Konflik Kelompok & Toleransi Beragama Di Indonesia


Konflik Kelompok

Konflik merupakan suatu hal yang sering dialami oleh individu dan kelompok. Dalam sejarah kehidupan manusia konflik merupakan bagian dari kehidupan yang tak pernak terpisahkan Konflik merupakan suatu dilema yang dialami individu atau kelompok. Selama ini kebanyakan orang memandang konflik dalam dua hal, yaitu sebagai hal yang natural, normal, dibutuhkan,dan tak dapat dielakan dan sebagai suatu problem yang harus diatasi. Namun selama ini image terhadap konflik terkesan negatif, artinya konflik selalu diidentik dengan permasalahan, kekerasan, tidak menyenangkan, penderitaan, dan perang.

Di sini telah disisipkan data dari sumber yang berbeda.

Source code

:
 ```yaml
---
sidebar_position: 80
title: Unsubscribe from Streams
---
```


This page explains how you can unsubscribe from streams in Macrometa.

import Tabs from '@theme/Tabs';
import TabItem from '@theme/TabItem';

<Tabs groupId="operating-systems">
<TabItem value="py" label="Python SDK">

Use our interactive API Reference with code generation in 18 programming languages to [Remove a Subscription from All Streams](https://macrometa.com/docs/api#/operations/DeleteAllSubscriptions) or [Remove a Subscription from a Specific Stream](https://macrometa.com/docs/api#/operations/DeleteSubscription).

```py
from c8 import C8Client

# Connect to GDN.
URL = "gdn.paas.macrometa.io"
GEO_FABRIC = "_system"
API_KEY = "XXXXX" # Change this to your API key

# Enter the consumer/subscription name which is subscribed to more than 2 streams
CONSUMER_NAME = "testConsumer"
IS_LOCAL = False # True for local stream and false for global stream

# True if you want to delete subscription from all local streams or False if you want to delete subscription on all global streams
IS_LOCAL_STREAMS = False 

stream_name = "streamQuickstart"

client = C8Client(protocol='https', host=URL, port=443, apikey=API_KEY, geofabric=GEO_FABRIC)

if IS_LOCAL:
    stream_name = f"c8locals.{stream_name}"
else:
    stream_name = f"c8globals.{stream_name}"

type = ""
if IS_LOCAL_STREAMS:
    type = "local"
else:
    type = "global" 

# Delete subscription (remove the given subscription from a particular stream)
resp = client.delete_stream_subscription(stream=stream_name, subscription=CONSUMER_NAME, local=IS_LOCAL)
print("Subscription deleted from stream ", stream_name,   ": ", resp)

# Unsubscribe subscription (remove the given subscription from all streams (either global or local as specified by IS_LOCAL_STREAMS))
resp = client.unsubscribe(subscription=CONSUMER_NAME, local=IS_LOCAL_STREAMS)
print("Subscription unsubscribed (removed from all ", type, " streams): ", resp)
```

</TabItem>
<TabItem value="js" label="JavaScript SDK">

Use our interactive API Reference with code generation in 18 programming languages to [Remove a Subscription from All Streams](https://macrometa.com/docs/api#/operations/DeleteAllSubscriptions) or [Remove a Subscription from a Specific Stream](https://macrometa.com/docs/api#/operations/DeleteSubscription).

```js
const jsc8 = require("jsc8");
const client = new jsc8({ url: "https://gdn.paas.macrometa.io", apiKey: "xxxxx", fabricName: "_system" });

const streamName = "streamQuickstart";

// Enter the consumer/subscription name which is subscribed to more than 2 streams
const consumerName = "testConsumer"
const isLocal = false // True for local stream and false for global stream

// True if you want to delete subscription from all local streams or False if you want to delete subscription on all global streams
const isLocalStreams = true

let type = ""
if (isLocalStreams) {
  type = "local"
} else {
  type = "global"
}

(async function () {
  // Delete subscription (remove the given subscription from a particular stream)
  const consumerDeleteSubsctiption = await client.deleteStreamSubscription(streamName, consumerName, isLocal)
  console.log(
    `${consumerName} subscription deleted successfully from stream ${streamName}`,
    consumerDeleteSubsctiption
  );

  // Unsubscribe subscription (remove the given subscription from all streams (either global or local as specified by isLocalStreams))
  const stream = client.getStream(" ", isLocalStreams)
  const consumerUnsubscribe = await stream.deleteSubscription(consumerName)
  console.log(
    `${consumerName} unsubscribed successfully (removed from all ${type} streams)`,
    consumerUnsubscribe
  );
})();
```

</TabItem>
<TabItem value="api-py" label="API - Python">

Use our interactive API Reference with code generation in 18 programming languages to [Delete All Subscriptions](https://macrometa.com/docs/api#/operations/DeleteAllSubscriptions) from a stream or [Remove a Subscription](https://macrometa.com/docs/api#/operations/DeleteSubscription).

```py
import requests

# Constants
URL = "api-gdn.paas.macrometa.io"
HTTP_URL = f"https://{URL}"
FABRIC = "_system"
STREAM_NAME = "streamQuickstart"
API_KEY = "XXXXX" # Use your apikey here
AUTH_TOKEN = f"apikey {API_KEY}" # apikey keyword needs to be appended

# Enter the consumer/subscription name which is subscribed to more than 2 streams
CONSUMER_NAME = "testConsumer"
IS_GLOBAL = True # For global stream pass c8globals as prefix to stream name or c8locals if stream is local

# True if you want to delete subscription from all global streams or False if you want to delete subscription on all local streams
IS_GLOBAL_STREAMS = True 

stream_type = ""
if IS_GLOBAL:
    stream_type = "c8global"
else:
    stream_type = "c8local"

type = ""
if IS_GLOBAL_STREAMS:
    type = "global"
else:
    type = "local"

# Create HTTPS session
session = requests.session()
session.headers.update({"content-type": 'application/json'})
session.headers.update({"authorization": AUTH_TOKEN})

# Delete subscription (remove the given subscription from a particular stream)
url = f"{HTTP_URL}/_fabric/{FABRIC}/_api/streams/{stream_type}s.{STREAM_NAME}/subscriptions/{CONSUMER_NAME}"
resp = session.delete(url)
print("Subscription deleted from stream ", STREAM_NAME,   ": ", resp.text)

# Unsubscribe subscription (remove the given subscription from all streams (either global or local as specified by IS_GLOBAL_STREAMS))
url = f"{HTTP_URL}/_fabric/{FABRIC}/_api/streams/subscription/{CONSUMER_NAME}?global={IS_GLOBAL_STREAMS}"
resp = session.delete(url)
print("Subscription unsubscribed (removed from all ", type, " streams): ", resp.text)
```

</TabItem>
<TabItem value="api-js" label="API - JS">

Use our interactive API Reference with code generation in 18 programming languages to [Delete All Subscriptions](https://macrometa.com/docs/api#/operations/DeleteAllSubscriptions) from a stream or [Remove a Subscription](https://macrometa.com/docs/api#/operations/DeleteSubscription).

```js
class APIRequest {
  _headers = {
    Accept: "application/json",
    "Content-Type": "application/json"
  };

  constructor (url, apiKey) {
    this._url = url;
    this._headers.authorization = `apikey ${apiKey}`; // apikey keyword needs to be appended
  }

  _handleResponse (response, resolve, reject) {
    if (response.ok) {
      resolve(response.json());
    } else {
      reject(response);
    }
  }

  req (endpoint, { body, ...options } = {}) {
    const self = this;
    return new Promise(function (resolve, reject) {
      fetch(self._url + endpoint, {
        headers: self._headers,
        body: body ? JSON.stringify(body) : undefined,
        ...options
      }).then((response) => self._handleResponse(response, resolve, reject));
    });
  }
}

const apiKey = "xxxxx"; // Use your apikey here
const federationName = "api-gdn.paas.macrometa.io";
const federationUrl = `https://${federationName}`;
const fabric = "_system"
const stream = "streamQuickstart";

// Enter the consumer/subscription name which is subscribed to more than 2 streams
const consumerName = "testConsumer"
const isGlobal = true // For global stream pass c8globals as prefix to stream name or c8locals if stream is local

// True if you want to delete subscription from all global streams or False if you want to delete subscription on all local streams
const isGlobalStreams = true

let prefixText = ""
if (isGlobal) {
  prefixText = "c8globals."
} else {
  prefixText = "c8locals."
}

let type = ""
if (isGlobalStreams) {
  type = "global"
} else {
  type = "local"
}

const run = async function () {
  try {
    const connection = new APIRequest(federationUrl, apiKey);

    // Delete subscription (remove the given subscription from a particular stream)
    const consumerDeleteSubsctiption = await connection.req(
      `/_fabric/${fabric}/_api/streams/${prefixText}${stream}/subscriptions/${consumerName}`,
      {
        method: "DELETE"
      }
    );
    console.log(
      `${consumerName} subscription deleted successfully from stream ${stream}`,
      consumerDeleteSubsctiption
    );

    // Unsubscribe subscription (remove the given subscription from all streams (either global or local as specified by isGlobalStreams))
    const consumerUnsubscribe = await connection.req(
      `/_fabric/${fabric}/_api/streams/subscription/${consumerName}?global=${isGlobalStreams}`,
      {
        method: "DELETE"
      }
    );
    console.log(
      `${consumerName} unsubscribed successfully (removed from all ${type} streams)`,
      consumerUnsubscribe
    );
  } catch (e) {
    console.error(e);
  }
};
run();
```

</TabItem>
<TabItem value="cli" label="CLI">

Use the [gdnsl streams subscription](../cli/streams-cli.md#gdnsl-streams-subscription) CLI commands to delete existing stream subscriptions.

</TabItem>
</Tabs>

Manusia adalah makhluk social. Sebagai makhluk social manusia memilki keinginan untuk hidup bersama atau berkelompok. Manusia memiliki sifat ketergantungan satu sama lain. Secara kodrati, manusia tidak dapat hidup sendirian, maka itu manusia selalu ingin menjadi bagian suatu komunitas atau kelompok tertentu. Kelompok merupakan salah satu ‘alat’ bagi seseorang dapat dapat mengekspresi segala keinginan, minat dan aspiriasinya. Seseorang yang bergabung pada suatu kelompok memiliki motivasi dan tujuan tersendiri. Kelompok membuat seseorang mempunyai suatu identitas tersendiri, yang berbeda dengan orang lain.

Di Indonesia, yang terkenal dengan keberagaman suku, bahasa, dan budaya menjadi suatu kebanggan tersendiri bagi bangsa Indonesia. Namun, dengan keberagaman itu tak jarang menimbulkan konflik antar kelompok (suku,d an agama). Kita masih ingat ketika bangsa indonesia terkena krisis ekonomi tahu 1998, setahun setelah itu konflik antar kelompok masyarakat dengan menggunakan identitas agama dan etnis di berbagai propinsi di Indonesia seperti Maluku, Poso, dan Sampit terjadi. Konflik itu tidak hanya menimbulkan korban jiwa saja melainkan menimbulkan luka psikologis yang sangat dalam bagi mereka korban konflik.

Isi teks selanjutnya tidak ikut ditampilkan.